Jenny Bourassin
Les flammes d’un incendie, une tornade, des plongeurs qui s’élèvent dans les airs sur fond de forêt tropicale, un renard au pelage vif jaillissant d’un paysage aux teintes fluorescentes et acides…Voici en quelques mots le répertoire iconographique de Jenny Bourassin.
Ses luxuriantes forêts tropicales sont des visions fantasmées et fantasmatiques qui n’ont jamais pour origine une image, une photographie ou un tableau précis. Le processus de création relève d’une combinatoire richement imaginative. Bourassin jongle avec habileté entre l’imagerie générique d’un vaste paysage exotique et des accumulations mentales d’impressions oniriques, de descriptions littéraires et d’atmosphères cinématographiques. Cette nature immense et sublimée constitue autant un ailleurs personnel qu’un imaginaire collectif.

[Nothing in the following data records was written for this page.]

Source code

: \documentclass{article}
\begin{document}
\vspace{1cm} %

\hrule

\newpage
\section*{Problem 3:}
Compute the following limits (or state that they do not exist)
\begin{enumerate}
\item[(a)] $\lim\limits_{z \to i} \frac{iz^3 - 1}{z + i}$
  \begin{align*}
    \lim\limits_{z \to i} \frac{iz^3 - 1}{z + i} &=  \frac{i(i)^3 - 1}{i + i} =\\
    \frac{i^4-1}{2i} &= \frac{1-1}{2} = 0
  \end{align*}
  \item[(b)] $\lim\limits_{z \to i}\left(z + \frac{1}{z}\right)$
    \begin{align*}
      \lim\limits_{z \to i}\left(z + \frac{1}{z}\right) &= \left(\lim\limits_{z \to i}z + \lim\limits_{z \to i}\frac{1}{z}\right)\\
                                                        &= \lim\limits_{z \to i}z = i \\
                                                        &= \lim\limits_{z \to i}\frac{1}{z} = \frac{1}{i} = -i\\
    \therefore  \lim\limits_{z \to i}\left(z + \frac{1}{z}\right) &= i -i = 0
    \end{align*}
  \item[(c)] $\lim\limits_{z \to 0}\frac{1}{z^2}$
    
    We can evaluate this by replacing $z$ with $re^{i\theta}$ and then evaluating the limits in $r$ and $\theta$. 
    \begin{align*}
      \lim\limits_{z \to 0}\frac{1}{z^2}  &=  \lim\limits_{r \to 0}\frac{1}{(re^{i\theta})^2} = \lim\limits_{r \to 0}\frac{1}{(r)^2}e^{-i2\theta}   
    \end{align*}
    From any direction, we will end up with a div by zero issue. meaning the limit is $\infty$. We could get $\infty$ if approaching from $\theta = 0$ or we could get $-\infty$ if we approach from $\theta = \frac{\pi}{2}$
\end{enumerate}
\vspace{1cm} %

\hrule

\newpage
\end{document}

Les reproductions photographiques de ces tableaux ont tendance à lisser et donc à dissimuler le traitement toujours très dense, allant parfois jusqu’à la saturation, de la surface picturale. Mais la contemplation des toiles offre une autre expérience. Difficile de distinguer si les formes et les figures surgissent du magma de taches et touches énergiques ou si elles sont en passe de s’y confondre. Le côté expressionniste et la vivacité des coups de pinceau — les coulures et les repentirs largement visibles de figures et d’animaux dissimulés dans la végétation — ne dégagent cependant rien d’oppressant ni de tourmenté. Tel un rideau végétal continu, la forêt tropicale ne se laisse pas plus traverser par la lumière que par le regard, la seule ouverture et échappatoire visuelle en est le ciel. Les paysages s’organisent systématiquement autour d’un plan d’eau, les reflets prolongeant avec cohérence l’aspect liquide de la matière picturale. Les corps semblent en apesanteur, pris dans la suspension du plongeon, leur reflet n’apparaît jamais dans l’eau. Soit leurs contours s’estompent mêlant ainsi la figure au décor, soit ils se détachent du fond par un cerne en réserve. Loin d’un délire romantico-symboliste et de toute tendance psychédélique ou néo-hippie, ces plongeurs portés par tant de couleurs vives, voire fluorescentes, intriguent et viennent amplifier le sentiment d’étrangeté provoqué par la contemplation de tels paysages. Incendie, Neige et feu mêlés, Tornade (Baby I hold them for years) appartiennent à une autre série, un autre registre. Bien qu’il soit encore question de nature, des éléments que sont le feu et le vent. Le sujet est ici donné à voir comme un détail, un véritable morceau de bravoure qui s’observerait à travers un hublot ou au gré d’une poursuite de lumière arrêtée au milieu d’une grande feuille blanche. Ici encore on est dans le domaine de la projection mentale, entre une nature-écran qui fait bloc et heurte le regard et une image qui semble être sur le point de se mettre en mouvement. À l’instar d’un dispositif théâtral, l’originalité d’un tel cadrage détermine la lecture de ces scènes en de véritables catastrophes. D’autres aspects baroques s’immiscent dans les peintures de Bourassin. Paysage hollandais revisite l’héritage diffus de la peinture flamande du 17ème siècle: un ciel et une lumière inspirés de Van Ruysdael et des perroquets, archétypes de la peinture animalière d’un Peter Boel ou Frans Snyders.